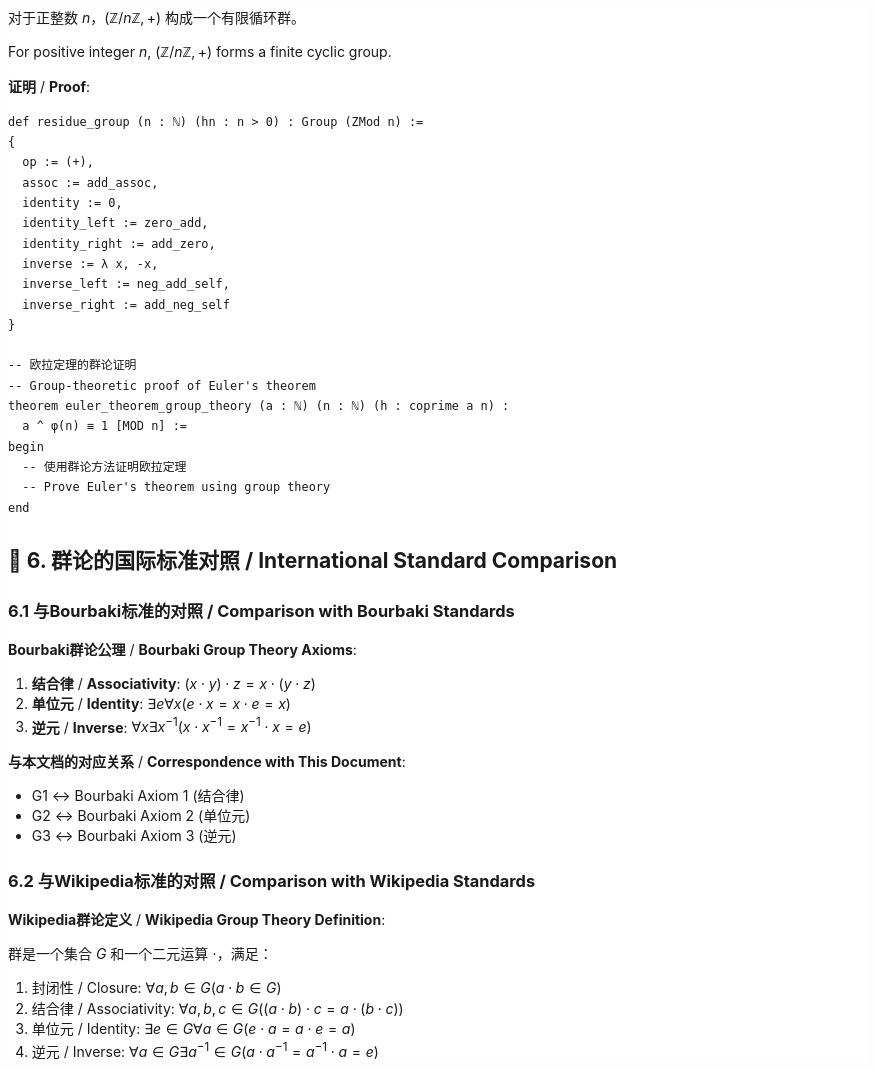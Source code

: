 对于正整数 $n$，$(\mathbb{Z}/n\mathbb{Z}, +)$ 构成一个有限循环群。

For positive integer $n$, $(\mathbb{Z}/n\mathbb{Z}, +)$ forms a finite cyclic group.

**证明** / **Proof**:

```lean
def residue_group (n : ℕ) (hn : n > 0) : Group (ZMod n) :=
{
  op := (+),
  assoc := add_assoc,
  identity := 0,
  identity_left := zero_add,
  identity_right := add_zero,
  inverse := λ x, -x,
  inverse_left := neg_add_self,
  inverse_right := add_neg_self
}

-- 欧拉定理的群论证明
-- Group-theoretic proof of Euler's theorem
theorem euler_theorem_group_theory (a : ℕ) (n : ℕ) (h : coprime a n) :
  a ^ φ(n) ≡ 1 [MOD n] :=
begin
  -- 使用群论方法证明欧拉定理
  -- Prove Euler's theorem using group theory
end
```

## 🔬 6. 群论的国际标准对照 / International Standard Comparison

### 6.1 与Bourbaki标准的对照 / Comparison with Bourbaki Standards

**Bourbaki群论公理** / **Bourbaki Group Theory Axioms**:

1. **结合律** / **Associativity**: $(x \cdot y) \cdot z = x \cdot (y \cdot z)$
2. **单位元** / **Identity**: $\exists e \forall x(e \cdot x = x \cdot e = x)$
3. **逆元** / **Inverse**: $\forall x \exists x^{-1}(x \cdot x^{-1} = x^{-1} \cdot x = e)$

**与本文档的对应关系** / **Correspondence with This Document**:

- G1 ↔ Bourbaki Axiom 1 (结合律)
- G2 ↔ Bourbaki Axiom 2 (单位元)
- G3 ↔ Bourbaki Axiom 3 (逆元)

### 6.2 与Wikipedia标准的对照 / Comparison with Wikipedia Standards

**Wikipedia群论定义** / **Wikipedia Group Theory Definition**:

群是一个集合 $G$ 和一个二元运算 $\cdot$，满足：

1. 封闭性 / Closure: $\forall a, b \in G(a \cdot b \in G)$
2. 结合律 / Associativity: $\forall a, b, c \in G((a \cdot b) \cdot c = a \cdot (b \cdot c))$
3. 单位元 / Identity: $\exists e \in G \forall a \in G(e \cdot a = a \cdot e = a)$
4. 逆元 / Inverse: $\forall a \in G \exists a^{-1} \in G(a \cdot a^{-1} = a^{-1} \cdot a = e)$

■ ■ ■ ■ ■

*Exercise requirements*:
The entries above should be given again exactly, minus any pictures.

*Written answer*:
Source code

: 对于正整数 $n$，$(\mathbb{Z}/n\mathbb{Z}, +)$ 构成一个有限循环群。

For positive integer $n$, $(\mathbb{Z}/n\mathbb{Z}, +)$ forms a finite cyclic group.

**证明** / **Proof**:

```lean
def residue_group (n : ℕ) (hn : n > 0) : Group (ZMod n) :=
{
  op := (+),
  assoc := add_assoc,
  identity := 0,
  identity_left := zero_add,
  identity_right := add_zero,
  inverse := λ x, -x,
  inverse_left := neg_add_self,
  inverse_right := add_neg_self
}

-- 欧拉定理的群论证明
-- Group-theoretic proof of Euler's theorem
theorem euler_theorem_group_theory (a : ℕ) (n : ℕ) (h : coprime a n) :
  a ^ φ(n) ≡ 1 [MOD n] :=
begin
  -- 使用群论方法证明欧拉定理
  -- Prove Euler's theorem using group theory
end
```

## 🔬 6. 群论的国际标准对照 / International Standard Comparison

### 6.1 与Bourbaki标准的对照 / Comparison with Bourbaki Standards

**Bourbaki群论公理** / **Bourbaki Group Theory Axioms**:

1. **结合律** / **Associativity**: $(x \cdot y) \cdot z = x \cdot (y \cdot z)$
2. **单位元** / **Identity**: $\exists e \forall x(e \cdot x = x \cdot e = x)$
3. **逆元** / **Inverse**: $\forall x \exists x^{-1}(x \cdot x^{-1} = x^{-1} \cdot x = e)$

**与本文档的对应关系** / **Correspondence with This Document**:

- G1 ↔ Bourbaki Axiom 1 (结合律)
- G2 ↔ Bourbaki Axiom 2 (单位元)
- G3 ↔ Bourbaki Axiom 3 (逆元)

### 6.2 与Wikipedia标准的对照 / Comparison with Wikipedia Standards

**Wikipedia群论定义** / **Wikipedia Group Theory Definition**:

群是一个集合 $G$ 和一个二元运算 $\cdot$，满足：

1. 封闭性 / Closure: $\forall a, b \in G(a \cdot b \in G)$
2. 结合律 / Associativity: $\forall a, b, c \in G((a \cdot b) \cdot c = a \cdot (b \cdot c))$
3. 单位元 / Identity: $\exists e \in G \forall a \in G(e \cdot a = a \cdot e = a)$
4. 逆元 / Inverse: $\forall a \in G \exists a^{-1} \in G(a \cdot a^{-1} = a^{-1} \cdot a = e)$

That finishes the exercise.